### RECORDS SHOWN

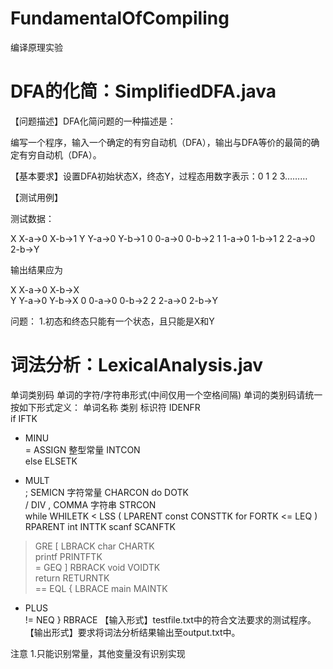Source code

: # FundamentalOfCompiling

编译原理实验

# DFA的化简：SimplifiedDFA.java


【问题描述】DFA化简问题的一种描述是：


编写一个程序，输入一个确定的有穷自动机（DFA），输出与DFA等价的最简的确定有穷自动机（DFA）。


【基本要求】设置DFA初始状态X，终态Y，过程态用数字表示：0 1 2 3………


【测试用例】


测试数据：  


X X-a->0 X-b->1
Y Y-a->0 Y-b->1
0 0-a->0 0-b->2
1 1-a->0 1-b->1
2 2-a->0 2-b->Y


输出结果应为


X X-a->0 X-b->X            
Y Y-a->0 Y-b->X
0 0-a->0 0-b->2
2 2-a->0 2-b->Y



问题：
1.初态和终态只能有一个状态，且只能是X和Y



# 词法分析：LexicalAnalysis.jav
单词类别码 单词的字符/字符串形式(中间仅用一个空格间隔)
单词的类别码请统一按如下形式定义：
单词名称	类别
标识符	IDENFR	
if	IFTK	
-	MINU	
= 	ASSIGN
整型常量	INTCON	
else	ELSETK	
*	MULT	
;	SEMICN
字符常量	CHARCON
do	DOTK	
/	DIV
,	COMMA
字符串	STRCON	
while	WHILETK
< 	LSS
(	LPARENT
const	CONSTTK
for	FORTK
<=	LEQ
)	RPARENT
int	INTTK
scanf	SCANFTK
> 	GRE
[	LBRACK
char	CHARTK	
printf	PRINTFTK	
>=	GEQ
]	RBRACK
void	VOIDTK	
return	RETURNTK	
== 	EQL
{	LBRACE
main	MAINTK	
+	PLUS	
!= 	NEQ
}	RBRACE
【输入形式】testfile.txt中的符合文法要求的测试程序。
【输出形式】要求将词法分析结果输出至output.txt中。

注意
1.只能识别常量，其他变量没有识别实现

--

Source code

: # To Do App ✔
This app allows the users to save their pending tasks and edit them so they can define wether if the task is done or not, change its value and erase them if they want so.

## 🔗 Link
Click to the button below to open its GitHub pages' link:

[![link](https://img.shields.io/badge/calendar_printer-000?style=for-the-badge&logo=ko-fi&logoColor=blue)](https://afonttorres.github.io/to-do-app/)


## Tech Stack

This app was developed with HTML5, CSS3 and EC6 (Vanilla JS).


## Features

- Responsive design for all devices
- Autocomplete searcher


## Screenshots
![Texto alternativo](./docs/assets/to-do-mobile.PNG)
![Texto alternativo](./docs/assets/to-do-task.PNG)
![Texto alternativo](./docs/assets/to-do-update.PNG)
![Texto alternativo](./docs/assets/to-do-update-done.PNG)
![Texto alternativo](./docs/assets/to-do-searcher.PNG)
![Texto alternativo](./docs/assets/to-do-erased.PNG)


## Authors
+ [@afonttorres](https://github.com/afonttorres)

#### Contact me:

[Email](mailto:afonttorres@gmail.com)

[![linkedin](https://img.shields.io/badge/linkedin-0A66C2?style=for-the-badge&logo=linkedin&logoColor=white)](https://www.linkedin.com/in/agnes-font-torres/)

### PROMPT
Each line of the entries holding the string "task" should be found and copied.

### RESPONSE BELOW
This app allows the users to save their pending tasks and edit them so they can define wether if the task is done or not, change its value and erase them if they want so.
![Texto alternativo](./docs/assets/to-do-task.PNG)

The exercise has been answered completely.